One of the premium denim pioneers, True Religion Apparel Inc., says there might be a true believer out there who would buy it for a premium price.
The Vernon-based jeans maker announced last week that its board had formed a special committee to explore strategic options, including a sale of the company. The move came in response to inquiries from potential buyers.
Analysts estimate True Religion could sell for about $650 million to $930 million.
Shares of the company quickly spiked Oct. 10 to close at $25.71, a gain of 24 percent for the week. The company was the second biggest gainer on the LABJ Stock Index. (See page 30.)
Founded in 2002, True Religion became a trend setter in distressed and frayed denim jeans.
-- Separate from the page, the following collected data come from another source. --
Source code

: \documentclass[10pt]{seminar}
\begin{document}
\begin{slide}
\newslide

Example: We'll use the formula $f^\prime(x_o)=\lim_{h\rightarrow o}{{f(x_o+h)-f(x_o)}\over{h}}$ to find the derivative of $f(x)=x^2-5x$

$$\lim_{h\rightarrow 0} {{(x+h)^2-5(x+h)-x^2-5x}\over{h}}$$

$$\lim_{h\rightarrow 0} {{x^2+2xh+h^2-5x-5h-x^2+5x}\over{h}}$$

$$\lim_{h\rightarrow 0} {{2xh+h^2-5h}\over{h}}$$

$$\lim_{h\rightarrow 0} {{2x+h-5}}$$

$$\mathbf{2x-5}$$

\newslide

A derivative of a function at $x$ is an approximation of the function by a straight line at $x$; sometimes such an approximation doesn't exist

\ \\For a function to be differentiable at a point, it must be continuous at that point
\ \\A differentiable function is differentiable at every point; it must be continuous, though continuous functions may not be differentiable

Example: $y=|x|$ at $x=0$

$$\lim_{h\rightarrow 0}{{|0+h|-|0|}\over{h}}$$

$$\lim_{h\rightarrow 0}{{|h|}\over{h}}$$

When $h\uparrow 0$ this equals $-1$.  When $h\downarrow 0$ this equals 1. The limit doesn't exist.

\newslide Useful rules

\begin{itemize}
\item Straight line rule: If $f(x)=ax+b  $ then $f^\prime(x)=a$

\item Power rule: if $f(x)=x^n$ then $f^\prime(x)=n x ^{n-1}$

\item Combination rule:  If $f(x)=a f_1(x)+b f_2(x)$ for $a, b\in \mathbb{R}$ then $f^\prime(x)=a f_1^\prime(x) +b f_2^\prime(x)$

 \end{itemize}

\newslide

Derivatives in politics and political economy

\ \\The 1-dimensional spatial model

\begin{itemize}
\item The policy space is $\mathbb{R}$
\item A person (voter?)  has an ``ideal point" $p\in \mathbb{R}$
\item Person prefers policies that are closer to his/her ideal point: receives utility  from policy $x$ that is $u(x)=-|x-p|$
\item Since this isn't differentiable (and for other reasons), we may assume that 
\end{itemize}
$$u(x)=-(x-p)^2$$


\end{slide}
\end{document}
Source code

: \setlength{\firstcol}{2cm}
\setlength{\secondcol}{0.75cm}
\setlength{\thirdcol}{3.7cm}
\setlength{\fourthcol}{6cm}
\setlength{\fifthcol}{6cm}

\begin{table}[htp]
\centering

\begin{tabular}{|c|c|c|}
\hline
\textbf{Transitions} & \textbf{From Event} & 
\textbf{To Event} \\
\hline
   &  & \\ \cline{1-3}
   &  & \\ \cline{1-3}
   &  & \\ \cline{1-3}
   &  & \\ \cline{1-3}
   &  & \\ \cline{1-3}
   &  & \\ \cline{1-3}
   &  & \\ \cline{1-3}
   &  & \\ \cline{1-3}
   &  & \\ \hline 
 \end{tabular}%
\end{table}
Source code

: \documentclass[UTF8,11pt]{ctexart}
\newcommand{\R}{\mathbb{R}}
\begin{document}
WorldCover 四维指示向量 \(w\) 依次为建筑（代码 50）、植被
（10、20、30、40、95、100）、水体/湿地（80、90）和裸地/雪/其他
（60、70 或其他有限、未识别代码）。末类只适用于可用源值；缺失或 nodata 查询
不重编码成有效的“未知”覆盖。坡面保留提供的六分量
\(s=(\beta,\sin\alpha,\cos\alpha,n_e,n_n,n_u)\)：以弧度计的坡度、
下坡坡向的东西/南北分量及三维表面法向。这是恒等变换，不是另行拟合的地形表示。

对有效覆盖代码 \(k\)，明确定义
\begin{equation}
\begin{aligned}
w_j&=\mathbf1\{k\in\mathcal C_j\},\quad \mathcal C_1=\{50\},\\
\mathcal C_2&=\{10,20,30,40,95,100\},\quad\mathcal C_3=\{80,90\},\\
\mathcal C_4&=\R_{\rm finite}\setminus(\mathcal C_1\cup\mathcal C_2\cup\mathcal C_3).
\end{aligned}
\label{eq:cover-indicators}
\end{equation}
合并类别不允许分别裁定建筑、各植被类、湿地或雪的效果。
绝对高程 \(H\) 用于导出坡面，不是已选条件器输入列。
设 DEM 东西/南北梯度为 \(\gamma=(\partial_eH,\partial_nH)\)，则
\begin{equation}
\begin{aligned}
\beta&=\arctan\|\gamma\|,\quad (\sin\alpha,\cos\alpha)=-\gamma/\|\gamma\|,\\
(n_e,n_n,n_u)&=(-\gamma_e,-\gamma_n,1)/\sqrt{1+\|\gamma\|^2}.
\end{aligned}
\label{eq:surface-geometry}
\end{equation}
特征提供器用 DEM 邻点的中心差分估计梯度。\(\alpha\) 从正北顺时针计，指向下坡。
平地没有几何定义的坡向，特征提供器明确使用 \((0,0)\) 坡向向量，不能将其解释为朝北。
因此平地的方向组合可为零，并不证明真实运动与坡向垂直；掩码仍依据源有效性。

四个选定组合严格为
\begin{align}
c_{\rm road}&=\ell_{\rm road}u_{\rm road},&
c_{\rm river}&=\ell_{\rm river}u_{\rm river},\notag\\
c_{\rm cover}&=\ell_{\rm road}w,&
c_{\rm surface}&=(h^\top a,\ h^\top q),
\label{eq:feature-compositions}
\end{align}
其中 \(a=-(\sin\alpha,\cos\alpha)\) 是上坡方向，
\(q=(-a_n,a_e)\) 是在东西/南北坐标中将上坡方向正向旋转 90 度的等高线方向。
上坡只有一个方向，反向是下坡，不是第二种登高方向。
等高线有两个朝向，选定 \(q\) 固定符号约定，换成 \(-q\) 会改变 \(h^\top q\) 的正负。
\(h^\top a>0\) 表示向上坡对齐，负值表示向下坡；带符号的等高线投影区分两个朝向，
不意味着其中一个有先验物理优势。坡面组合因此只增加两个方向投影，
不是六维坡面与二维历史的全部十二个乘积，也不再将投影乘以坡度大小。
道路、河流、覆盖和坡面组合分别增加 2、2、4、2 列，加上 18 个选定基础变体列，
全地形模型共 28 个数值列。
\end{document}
The company originally made and sold jeans in department stores that sold for around $200. In 2005, it expanded by opening brand-name stores; the company now has 116 stores in the United States and 23 in foreign countries.
Ilse Metchek, president of the California Fashion Association in downtown Los Angeles, said the company stands out from the crowd of jeans makers, including local players such as Citizens of Humanity in Huntington Park, Joe’s Jeans in Commerce and Paige Premium LLC in Los Angeles, thanks to its stores. Its brand recognition and stores might make the company an attractive takeover target.
“It’s very rare for a manufacturing brand to become a major retailer,” Metchek said. “At this point, their worth is based on real estate and the brand. They have done a fabulous job building a brand and today it’s all about brand rather than product.”
Paul Zaffaroni, an investment banker who specializes in apparel at Roth Capital Partners in Newport Beach, said possible strategic buyers for True Religion include fashion houses such as Warnaco in New York or conglomerate PPR in Paris. Alternately, a private-equity firm with experience in apparel could buy the company.
For any buyer, the challenge is to improve operational efficiency and grow the company by moving beyond denim into other types of clothing, following the model set by Guess Inc., another L.A. company that started in jeans but now sells a range of apparel and accessories.
“The opportunity is to further their development from a denim brand to a lifestyle brand, which will include international expansion,” Zaffaroni said. “A lot of these premium denim companies have shown good growth and have been attractive investments. As they evolve, the goal is to extend their brand into other categories of apparel.”